The 2026 American Diabetes Association Scientific Sessions runs June 5-8 in New Orleans and is the year's most concentrated diabetes-and-metabolic-disease data event. Several Phase 3 readouts and pivotal preclinical presentations are scheduled across the major peptide therapeutic programs.
Confirmed peptide-relevant slate: Eli Lilly retatrutide TRIUMPH program (multiple of the seven 2026 readouts expected to land at ADA); Lilly + Indiana Biosciences quintuple agonist (GLP-1/GIP/glucagon/amylin/calcitonin) animal data with rodent weight-loss superiority over retatrutide (May 29 Poster 2839-LB); AstraZeneca eleglipron (formerly elecoglipron/AZD5004/ECC5004) full Phase 2b VISTA and SOLSTICE data after the April 29 topline; Innovent mazdutide Phase 3 GLORY-2 (18.55% mean weight reduction) and head-to-head DREAMS-3 vs semaglutide; and Boehringer Ingelheim survodutide SYNCHRONIZE-1 full Phase 3 data after the April 28 topline of 16.6% mean weight loss.
The meeting also covers Pfizer berobenatide (MET-097i) Phase 3 VESPER program updates and earlier-stage peptide-receptor work across endocrine indications. Stories here cover trial readouts, plenary sessions, and the broader peptide-and-incretin slate at ADA. See #retatrutide, #mazdutide, and #survodutide.
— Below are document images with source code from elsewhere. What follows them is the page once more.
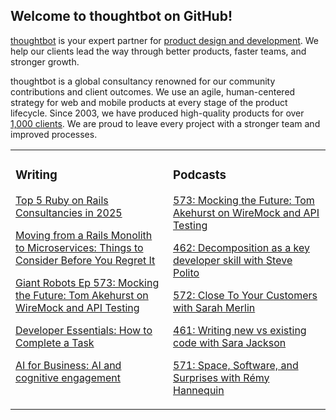 ## Welcome to thoughtbot on GitHub!

[thoughtbot][1] is your expert partner for [product design and development][2].
We help our clients lead the way through better products, faster teams, and stronger growth.

thoughtbot is a global consultancy renowned for our community contributions and
client outcomes. We use an agile, human-centered strategy for web and mobile
products at every stage of the product lifecycle. Since 2003, we have produced
high-quality products for over [1,000 clients][3]. We are proud to leave every
project with a stronger team and improved processes.

<table><tr><td valign="top" width="50%">

### Writing

<!-- blog starts -->
[Top 5 Ruby on Rails Consultancies in 2025](https://feed.thoughtbot.com/link/24077/17028540/top-5-ruby-on-rails-consultancies-in-2025)

[Moving from a Rails Monolith to Microservices: Things to Consider Before You Regret It](https://feed.thoughtbot.com/link/24077/17026514/moving-from-a-rails-monolith-to-microservices-things-to-consider-before-you-regret-it)

[Giant Robots Ep 573: Mocking the Future: Tom Akehurst on WireMock and API Testing](https://feed.thoughtbot.com/link/24077/17025899/giant-robots-ep-573-mocking-the-future-tom-akehurst-on-wiremock-and-api-testing)

[Developer Essentials: How to Complete a Task](https://feed.thoughtbot.com/link/24077/17025657/developer-essentials-how-to-complete-a-task)

[AI for Business: AI and cognitive engagement](https://feed.thoughtbot.com/link/24077/17023390/ai-and-cognitive-engagement)

<!-- blog ends -->
</td><td valign="top" width="50%">

### Podcasts

<!-- podcasts starts -->
[573: Mocking the Future: Tom Akehurst on WireMock and API Testing](https://podcast.thoughtbot.com/573)

[462: Decomposition as a key developer skill with Steve Polito](https://bikeshed.thoughtbot.com/462)

[572: Close To Your Customers with Sarah Merlin](https://podcast.thoughtbot.com/572)

[461: Writing new vs existing code with Sara Jackson](https://bikeshed.thoughtbot.com/461)

[571: Space, Software, and Surprises with Rémy Hannequin](https://podcast.thoughtbot.com/571)

<!-- podcasts ends -->
</td></tr></table>

[1]: https://thoughtbot.com
[2]: https://thoughtbot.com/services
[3]: https://thoughtbot.com/case-studies
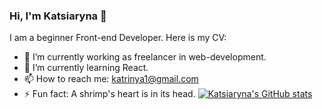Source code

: ### Hi, I'm Katsiaryna 👋

I am a beginner Front-end Developer. Here is my CV: 

- 🔭 I’m currently working as freelancer in web-development.
- 🌱 I’m currently learning React.
- 📫 How to reach me: katrinya1@gmail.com
- ⚡ Fun fact: A shrimp's heart is in its head.
[![Katsiaryna's GitHub stats](https://github-readme-stats.vercel.app/api?username=KatsiarynaPilipets)](https://github.com/KatsiarynaPilipets/github-readme-stats)
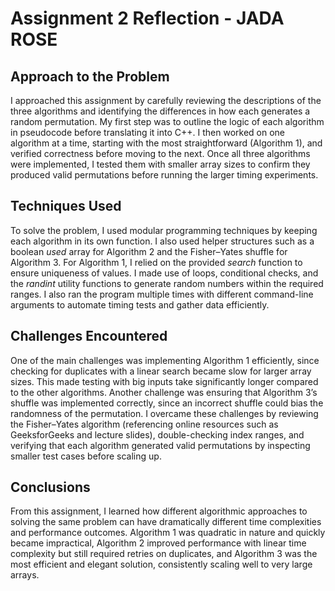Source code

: # Assignment 2 Reflection - JADA ROSE

## Approach to the Problem

I approached this assignment by carefully reviewing the descriptions of the three algorithms and identifying the differences in how each generates a random permutation. My first step was to outline the logic of each algorithm in pseudocode before translating it into C++. I then worked on one algorithm at a time, starting with the most straightforward (Algorithm 1), and verified correctness before moving to the next. Once all three algorithms were implemented, I tested them with smaller array sizes to confirm they produced valid permutations before running the larger timing experiments.

## Techniques Used

To solve the problem, I used modular programming techniques by keeping each algorithm in its own function. I also used helper structures such as a boolean *used* array for Algorithm 2 and the Fisher–Yates shuffle for Algorithm 3. For Algorithm 1, I relied on the provided *search* function to ensure uniqueness of values. I made use of loops, conditional checks, and the *randint* utility functions to generate random numbers within the required ranges. I also ran the program multiple times with different command-line arguments to automate timing tests and gather data efficiently.

## Challenges Encountered

One of the main challenges was implementing Algorithm 1 efficiently, since checking for duplicates with a linear search became slow for larger array sizes. This made testing with big inputs take significantly longer compared to the other algorithms. Another challenge was ensuring that Algorithm 3’s shuffle was implemented correctly, since an incorrect shuffle could bias the randomness of the permutation. I overcame these challenges by reviewing the Fisher–Yates algorithm (referencing online resources such as GeeksforGeeks and lecture slides), double-checking index ranges, and verifying that each algorithm generated valid permutations by inspecting smaller test cases before scaling up.

## Conclusions

From this assignment, I learned how different algorithmic approaches to solving the same problem can have dramatically different time complexities and performance outcomes. Algorithm 1 was quadratic in nature and quickly became impractical, Algorithm 2 improved performance with linear time complexity but still required retries on duplicates, and Algorithm 3 was the most efficient and elegant solution, consistently scaling well to very large arrays.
The 86th ADA Scientific Sessions opened June 5 in New Orleans with the late-breaker embargo lifting at 6:30 p.m. CT. Saturday's June 6 Phase 3 retatrutide symposium brings full TRIUMPH-1 (28.3% mean weight loss at 80 weeks) and TRANSCEND-T2D-1 data; Monday's June 8 orforglipron ACHIEVE symposium covers head-to-head data against oral semaglutide and dapagliflozin; Roche, Novo Nordisk, and Boehringer all run investor events the same day.
Roche will present detailed Phase 2 ZUPREME-1 data for the amylin analog petrelintide as an ADA 2026 late-breaker, with a June 8 investor event. In 493 adults with overweight or obesity (mean BMI 37), once-weekly petrelintide produced up to 10.7% mean weight loss at week 42 versus 1.7% on placebo, with treatment discontinuation of 4.8% versus 4.9% on placebo and no vomiting or GI-related discontinuations at the maximally effective dose. That tolerability is the amylin class's central pitch against the incretins.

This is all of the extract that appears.